▶ _EXERCISE BRIEF_:
In the data that follows, every line containing the word "Optional" should be returned.

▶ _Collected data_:
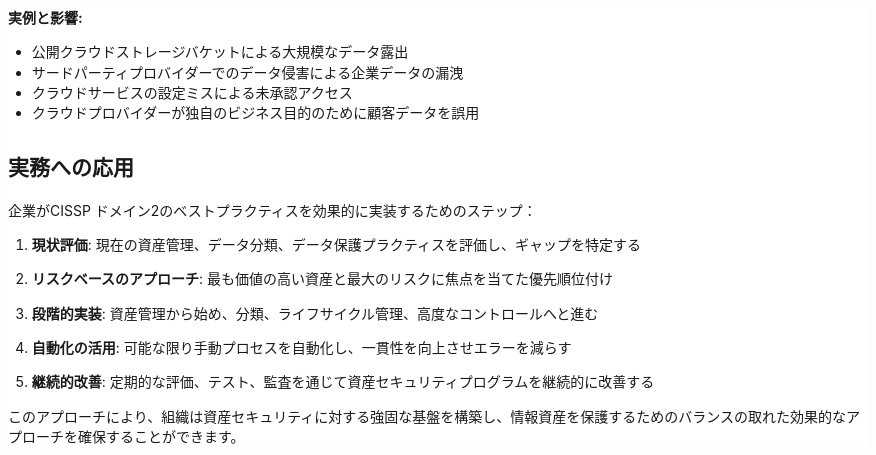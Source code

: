 **実例と影響:**
- 公開クラウドストレージバケットによる大規模なデータ露出
- サードパーティプロバイダーでのデータ侵害による企業データの漏洩
- クラウドサービスの設定ミスによる未承認アクセス
- クラウドプロバイダーが独自のビジネス目的のために顧客データを誤用

## 実務への応用

企業がCISSP ドメイン2のベストプラクティスを効果的に実装するためのステップ：

1. **現状評価**: 現在の資産管理、データ分類、データ保護プラクティスを評価し、ギャップを特定する

2. **リスクベースのアプローチ**: 最も価値の高い資産と最大のリスクに焦点を当てた優先順位付け

3. **段階的実装**: 資産管理から始め、分類、ライフサイクル管理、高度なコントロールへと進む

4. **自動化の活用**: 可能な限り手動プロセスを自動化し、一貫性を向上させエラーを減らす

5. **継続的改善**: 定期的な評価、テスト、監査を通じて資産セキュリティプログラムを継続的に改善する

このアプローチにより、組織は資産セキュリティに対する強固な基盤を構築し、情報資産を保護するためのバランスの取れた効果的なアプローチを確保することができます。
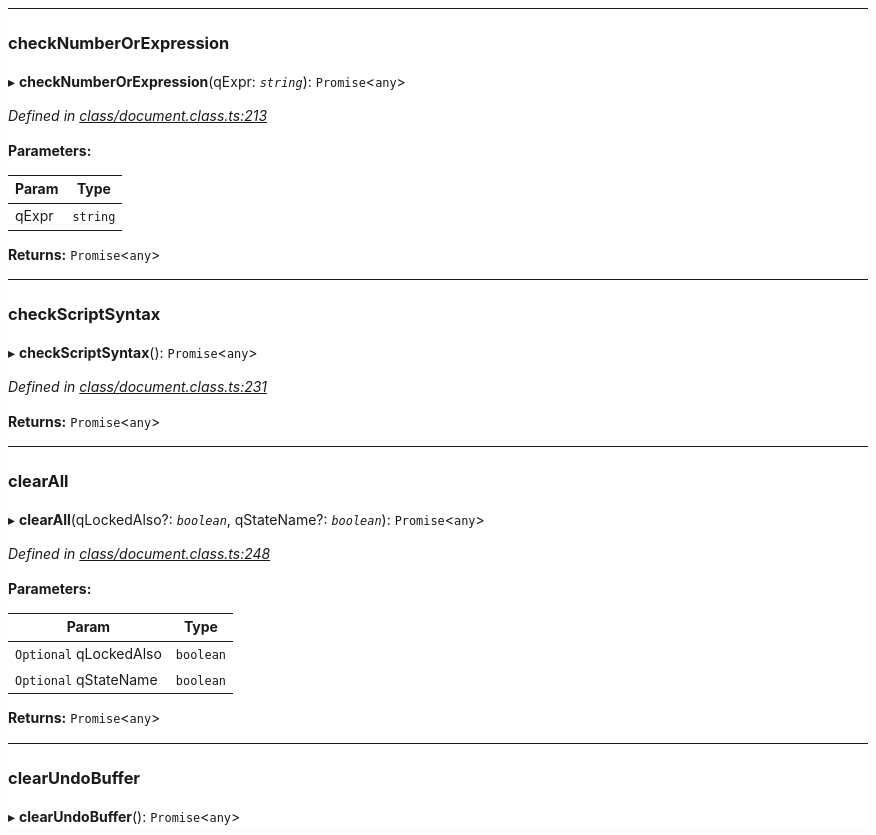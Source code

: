 ___
<a id="checknumberorexpression"></a>

###  checkNumberOrExpression

▸ **checkNumberOrExpression**(qExpr: *`string`*): `Promise`<`any`>

*Defined in [class/document.class.ts:213](https://github.com/goekaypamuk/angular-qlik-api/blob/be30617/src/class/document.class.ts#L213)*

**Parameters:**

| Param | Type |
| ------ | ------ |
| qExpr | `string` |

**Returns:** `Promise`<`any`>

___
<a id="checkscriptsyntax"></a>

###  checkScriptSyntax

▸ **checkScriptSyntax**(): `Promise`<`any`>

*Defined in [class/document.class.ts:231](https://github.com/goekaypamuk/angular-qlik-api/blob/be30617/src/class/document.class.ts#L231)*

**Returns:** `Promise`<`any`>

___
<a id="clearall"></a>

###  clearAll

▸ **clearAll**(qLockedAlso?: *`boolean`*, qStateName?: *`boolean`*): `Promise`<`any`>

*Defined in [class/document.class.ts:248](https://github.com/goekaypamuk/angular-qlik-api/blob/be30617/src/class/document.class.ts#L248)*

**Parameters:**

| Param | Type |
| ------ | ------ |
| `Optional` qLockedAlso | `boolean` |
| `Optional` qStateName | `boolean` |

**Returns:** `Promise`<`any`>

___
<a id="clearundobuffer"></a>

###  clearUndoBuffer

▸ **clearUndoBuffer**(): `Promise`<`any`>
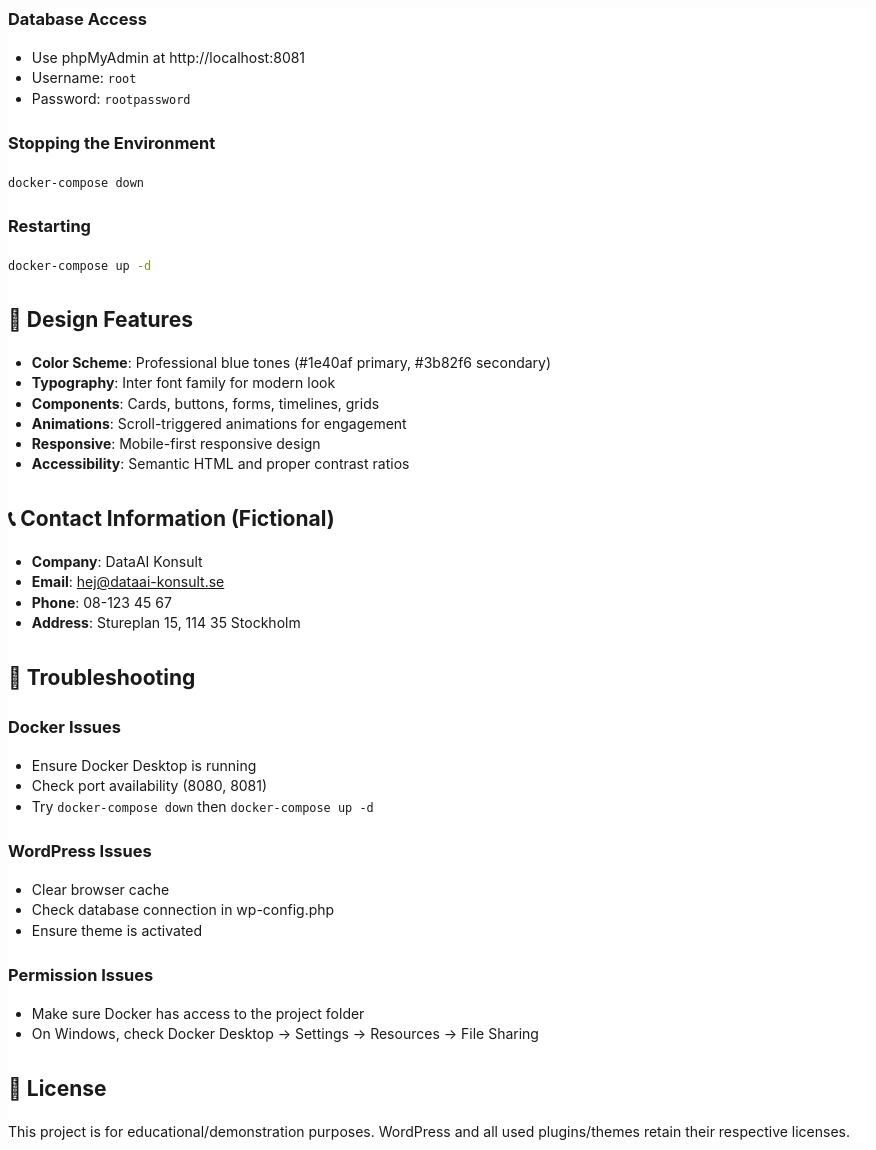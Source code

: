 ### Database Access
- Use phpMyAdmin at http://localhost:8081
- Username: `root`
- Password: `rootpassword`

### Stopping the Environment
```bash
docker-compose down
```

### Restarting
```bash
docker-compose up -d
```

## 🎨 Design Features

- **Color Scheme**: Professional blue tones (#1e40af primary, #3b82f6 secondary)
- **Typography**: Inter font family for modern look
- **Components**: Cards, buttons, forms, timelines, grids
- **Animations**: Scroll-triggered animations for engagement
- **Responsive**: Mobile-first responsive design
- **Accessibility**: Semantic HTML and proper contrast ratios

## 📞 Contact Information (Fictional)

- **Company**: DataAI Konsult
- **Email**: hej@dataai-konsult.se
- **Phone**: 08-123 45 67
- **Address**: Stureplan 15, 114 35 Stockholm

## 🔧 Troubleshooting

### Docker Issues
- Ensure Docker Desktop is running
- Check port availability (8080, 8081)
- Try `docker-compose down` then `docker-compose up -d`

### WordPress Issues
- Clear browser cache
- Check database connection in wp-config.php
- Ensure theme is activated

### Permission Issues
- Make sure Docker has access to the project folder
- On Windows, check Docker Desktop → Settings → Resources → File Sharing

## 📝 License

This project is for educational/demonstration purposes. WordPress and all used plugins/themes retain their respective licenses.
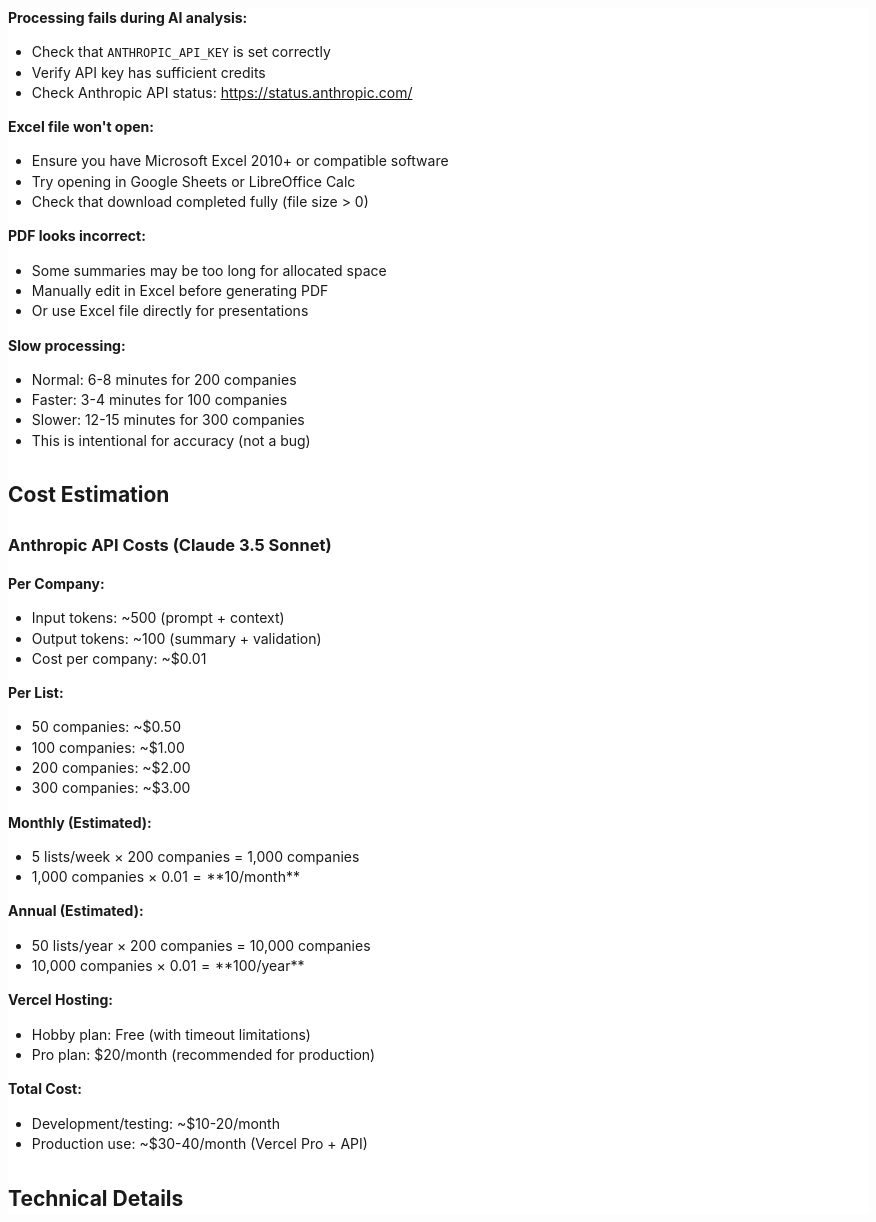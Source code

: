 **Processing fails during AI analysis:**
- Check that `ANTHROPIC_API_KEY` is set correctly
- Verify API key has sufficient credits
- Check Anthropic API status: https://status.anthropic.com/

**Excel file won't open:**
- Ensure you have Microsoft Excel 2010+ or compatible software
- Try opening in Google Sheets or LibreOffice Calc
- Check that download completed fully (file size > 0)

**PDF looks incorrect:**
- Some summaries may be too long for allocated space
- Manually edit in Excel before generating PDF
- Or use Excel file directly for presentations

**Slow processing:**
- Normal: 6-8 minutes for 200 companies
- Faster: 3-4 minutes for 100 companies
- Slower: 12-15 minutes for 300 companies
- This is intentional for accuracy (not a bug)

## Cost Estimation

### Anthropic API Costs (Claude 3.5 Sonnet)

**Per Company:**
- Input tokens: ~500 (prompt + context)
- Output tokens: ~100 (summary + validation)
- Cost per company: ~$0.01

**Per List:**
- 50 companies: ~$0.50
- 100 companies: ~$1.00
- 200 companies: ~$2.00
- 300 companies: ~$3.00

**Monthly (Estimated):**
- 5 lists/week × 200 companies = 1,000 companies
- 1,000 companies × $0.01 = **$10/month**

**Annual (Estimated):**
- 50 lists/year × 200 companies = 10,000 companies
- 10,000 companies × $0.01 = **$100/year**

**Vercel Hosting:**
- Hobby plan: Free (with timeout limitations)
- Pro plan: $20/month (recommended for production)

**Total Cost:**
- Development/testing: ~$10-20/month
- Production use: ~$30-40/month (Vercel Pro + API)

## Technical Details
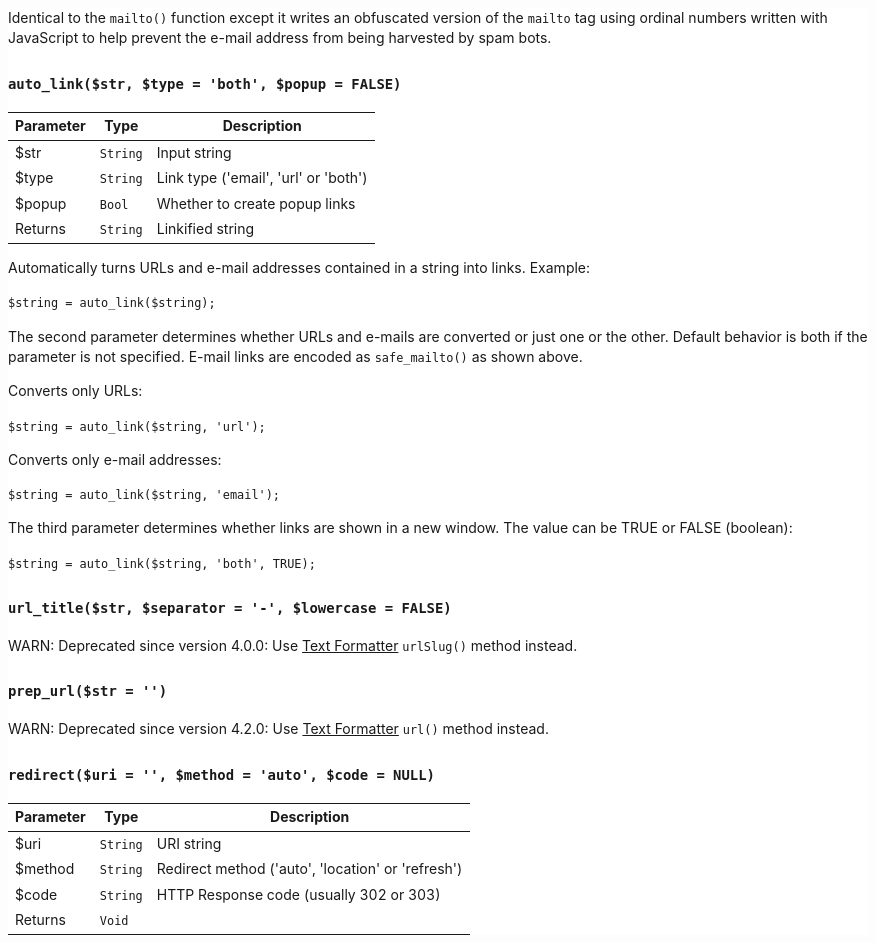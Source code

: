 Identical to the `mailto()` function except it writes an obfuscated version of the `mailto` tag using ordinal numbers written with JavaScript to help prevent the e-mail address from being harvested by spam bots.

### `auto_link($str, $type = 'both', $popup = FALSE)`

| Parameter | Type     | Description                          |
| --------- | -------- | ------------------------------------ |
| \$str     | `String` | Input string                         |
| \$type    | `String` | Link type ('email', 'url' or 'both') |
| \$popup   | `Bool`   | Whether to create popup links        |
| Returns   | `String` | Linkified string                     |

Automatically turns URLs and e-mail addresses contained in a string into links. Example:

    $string = auto_link($string);

The second parameter determines whether URLs and e-mails are converted or just one or the other. Default behavior is both if the parameter is not specified. E-mail links are encoded as `safe_mailto()` as shown above.

Converts only URLs:

    $string = auto_link($string, 'url');

Converts only e-mail addresses:

    $string = auto_link($string, 'email');

The third parameter determines whether links are shown in a new window. The value can be TRUE or FALSE (boolean):

    $string = auto_link($string, 'both', TRUE);

### `url_title($str, $separator = '-', $lowercase = FALSE)`

WARN: Deprecated since version 4.0.0: Use [Text Formatter](development/services/format/text.md) `urlSlug()` method instead.

### `prep_url($str = '')`

WARN: Deprecated since version 4.2.0: Use [Text Formatter](development/services/format/text.md) `url()` method instead.

### `redirect($uri = '', $method = 'auto', $code = NULL)`

| Parameter | Type     | Description                                       |
| --------- | -------- | ------------------------------------------------- |
| \$uri     | `String` | URI string                                        |
| \$method  | `String` | Redirect method ('auto', 'location' or 'refresh') |
| \$code    | `String` | HTTP Response code (usually 302 or 303)           |
| Returns   | `Void`   |                                                   |
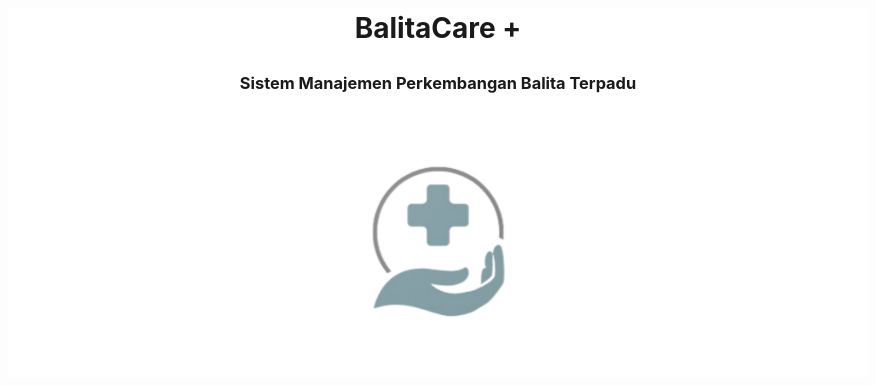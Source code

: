<div align="center">

# BalitaCare + 
### Sistem Manajemen Perkembangan Balita Terpadu

</div>

<div align="center">

<img src="assets/icon/app_icon.png" alt="BalitaCare Logo" width="220" style="padding:20px"/>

▶ _REPLY_:
| `Optional` qLockedAlso | `boolean` |
| `Optional` qStateName | `boolean` |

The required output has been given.